Zen and the Art of Being Transgender
During my teens and early twenties I developed an intimate relationship with zen thought and eastern philosophy.
I fell in love with its simple objectivity. It helped me understand the world in a more accepting way.
It helped me appreciate the nature of Change, which I was heavily struggling with during that time- learning about who I am, losing loved ones, attempting to choose a path for my life, going to university.
One of the main derivatives of zen is how essential it is to live with and experience the world as it is.
When the prospect of transition manifested, I experienced a lot of internal conflict over this matter.
The months prior to starting transition were filled with apprehension and anxiety.
Like other trans people faced with transition, I was dealing with questions of social rejection, health issues, and general questioning of my reasoning.
But most difficult were my spiritual and philosophical questions.
I asked myself, what am I seeking to derive from transition?
Why can’t I find contentment in who I am now?
Why do I need to go through such a drastic change to feel content?
I had an internal conflict with my relationship to the ego and the physical body.
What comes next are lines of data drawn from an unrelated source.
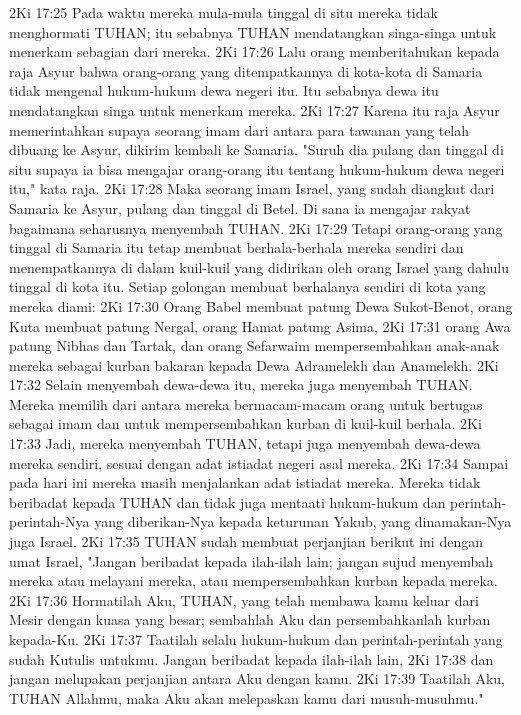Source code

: 2Ki 17:25  Pada waktu mereka mula-mula tinggal di situ mereka tidak menghormati TUHAN; itu sebabnya TUHAN mendatangkan singa-singa untuk menerkam sebagian dari mereka.
2Ki 17:26  Lalu orang memberitahukan kepada raja Asyur bahwa orang-orang yang ditempatkannya di kota-kota di Samaria tidak mengenal hukum-hukum dewa negeri itu. Itu sebabnya dewa itu mendatangkan singa untuk menerkam mereka.
2Ki 17:27  Karena itu raja Asyur memerintahkan supaya seorang imam dari antara para tawanan yang telah dibuang ke Asyur, dikirim kembali ke Samaria. "Suruh dia pulang dan tinggal di situ supaya ia bisa mengajar orang-orang itu tentang hukum-hukum dewa negeri itu," kata raja.
2Ki 17:28  Maka seorang imam Israel, yang sudah diangkut dari Samaria ke Asyur, pulang dan tinggal di Betel. Di sana ia mengajar rakyat bagaimana seharusnya menyembah TUHAN.
2Ki 17:29  Tetapi orang-orang yang tinggal di Samaria itu tetap membuat berhala-berhala mereka sendiri dan menempatkannya di dalam kuil-kuil yang didirikan oleh orang Israel yang dahulu tinggal di kota itu. Setiap golongan membuat berhalanya sendiri di kota yang mereka diami:
2Ki 17:30  Orang Babel membuat patung Dewa Sukot-Benot, orang Kuta membuat patung Nergal, orang Hamat patung Asima,
2Ki 17:31  orang Awa patung Nibhas dan Tartak, dan orang Sefarwaim mempersembahkan anak-anak mereka sebagai kurban bakaran kepada Dewa Adramelekh dan Anamelekh.
2Ki 17:32  Selain menyembah dewa-dewa itu, mereka juga menyembah TUHAN. Mereka memilih dari antara mereka bermacam-macam orang untuk bertugas sebagai imam dan untuk mempersembahkan kurban di kuil-kuil berhala.
2Ki 17:33  Jadi, mereka menyembah TUHAN, tetapi juga menyembah dewa-dewa mereka sendiri, sesuai dengan adat istiadat negeri asal mereka.
2Ki 17:34  Sampai pada hari ini mereka masih menjalankan adat istiadat mereka. Mereka tidak beribadat kepada TUHAN dan tidak juga mentaati hukum-hukum dan perintah-perintah-Nya yang diberikan-Nya kepada keturunan Yakub, yang dinamakan-Nya juga Israel.
2Ki 17:35  TUHAN sudah membuat perjanjian berikut ini dengan umat Israel, "Jangan beribadat kepada ilah-ilah lain; jangan sujud menyembah mereka atau melayani mereka, atau mempersembahkan kurban kepada mereka.
2Ki 17:36  Hormatilah Aku, TUHAN, yang telah membawa kamu keluar dari Mesir dengan kuasa yang besar; sembahlah Aku dan persembahkanlah kurban kepada-Ku.
2Ki 17:37  Taatilah selalu hukum-hukum dan perintah-perintah yang sudah Kutulis untukmu. Jangan beribadat kepada ilah-ilah lain,
2Ki 17:38  dan jangan melupakan perjanjian antara Aku dengan kamu.
2Ki 17:39  Taatilah Aku, TUHAN Allahmu, maka Aku akan melepaskan kamu dari musuh-musuhmu."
At the time, I didn’t understand how transition could be anything more than just physical.
If I lived by the philosophy of being content with things as they are, how would changing my body bring happiness?
I struggled to find answers, and became trapped in a thought loop that lasted for months.
I was torn between reasons not to transition, and an internal, unexplainable need to transition.
While my confusion and unhappiness grew, I realized I would find no answers by only thinking. To find answers, I needed to try something different than I was already doing.
I decided to move forward without reconciling it, but made it a point to find an answer.
Through the course of my transition I naturally learned that it is much more than just a physical process. There are more significant psychological and social changes that occur. Changes that, at least for me, brought the majority of the positive effects.
This helped me resolve my initial conflict of zen and gender transition.
Zen is a practice of contentment in what is.
Zen does not ask us to forgo food when we are hungry for the sake of contentment.
Instead it asks us to listen carefully to our needs, and if needed, to pursue those needs in a mindful way.
It does not ask us to neglect Change in favour of stagnation.
Rather, it asks us to fall in love with Change.
Zen doesn’t provide a roadmap on what to decide; that was never the intention of the philosophy.
Instead it discusses how to be when Change arises.
To be with Change wholeheartedly; to listen carefully.
And so I did; I listened carefully to the changes I was experiencing.
Only recently, almost two years into transition, have I come to an understanding of the role the ego plays in this process.
Bouts of confusion and regret, though less common now, do still occur. Feeling overwhelmed by the daily struggle to fit in, navigating complex psychological changes, and the want to return to being “the handsome, personable man I used to be”.
I am faced with the idea of detransition.
I have terribly conceited thoughts about how “attractive” I could be if I detransitioned, how more people would respect me, how I could intimidate people as a male, how successful I could be.
But I pause.
I listen to my thoughts.
I realize how superficial these wants are; an arrogant desire for others to perceive me in a favourable way.
Thoughts and beliefs steeped in the ego.
Without these thoughts, I am happier now than I ever have been.
I love more deeply than I ever have, and my relationships are deeper and more meaningful than before.
Detransitioning has become a remote consideration.
But there are days when this thinking prevails.
And I now realize the importance of zen in this process, now more than ever.
I dissect the thought processes that lead to my desire to return to the way things used to be.
I recognize the egoic patterns that are working to negate the positivity I have cultivated.
Recognizing our own patterns is the first step to changing them.
Zen can be used as a tool to navigate the incredibly complex changes transition brings.
Transition is a unique journey that most trans people experience only once in their life. It’s incredibly important to develop the skill of listening to those changes carefully.
Zen can help deal with the challenges transition brings, the loss of our life before transition, and, in some cases, the loss of the person we used to be.
But perhaps most importantly, zen reminds us to enjoy the journey regardless of the outcome. After all, that’s the point of transition- to be happy.
We are more than just the story that represents us.
It’s about enjoying the journey, not where we arrive.